### Exercise material
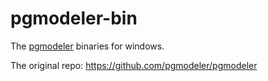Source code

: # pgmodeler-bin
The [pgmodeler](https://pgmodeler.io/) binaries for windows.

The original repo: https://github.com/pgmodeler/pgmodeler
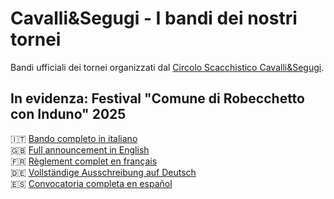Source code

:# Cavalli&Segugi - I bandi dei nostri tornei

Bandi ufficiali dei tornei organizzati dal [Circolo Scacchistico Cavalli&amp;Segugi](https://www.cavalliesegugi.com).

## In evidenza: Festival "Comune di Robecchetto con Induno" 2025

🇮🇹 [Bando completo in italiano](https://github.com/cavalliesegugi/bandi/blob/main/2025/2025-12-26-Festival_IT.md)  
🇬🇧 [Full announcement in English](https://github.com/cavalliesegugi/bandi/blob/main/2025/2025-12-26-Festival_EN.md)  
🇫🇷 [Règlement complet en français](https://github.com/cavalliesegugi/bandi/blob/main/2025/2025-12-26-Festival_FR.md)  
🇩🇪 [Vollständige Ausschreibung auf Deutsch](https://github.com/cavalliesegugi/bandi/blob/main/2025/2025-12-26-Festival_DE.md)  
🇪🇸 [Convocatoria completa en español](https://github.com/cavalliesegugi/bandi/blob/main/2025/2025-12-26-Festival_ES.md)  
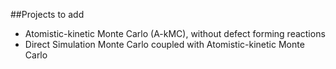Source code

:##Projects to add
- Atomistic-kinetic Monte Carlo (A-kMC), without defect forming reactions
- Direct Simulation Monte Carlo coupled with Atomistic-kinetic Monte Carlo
######
Retype exactly the lines from the one containing "- Atomistic-kinetic Monte" through the last line of the records above, including both.

- Atomistic-kinetic Monte Carlo (A-kMC), without defect forming reactions
- Direct Simulation Monte Carlo coupled with Atomistic-kinetic Monte Carlo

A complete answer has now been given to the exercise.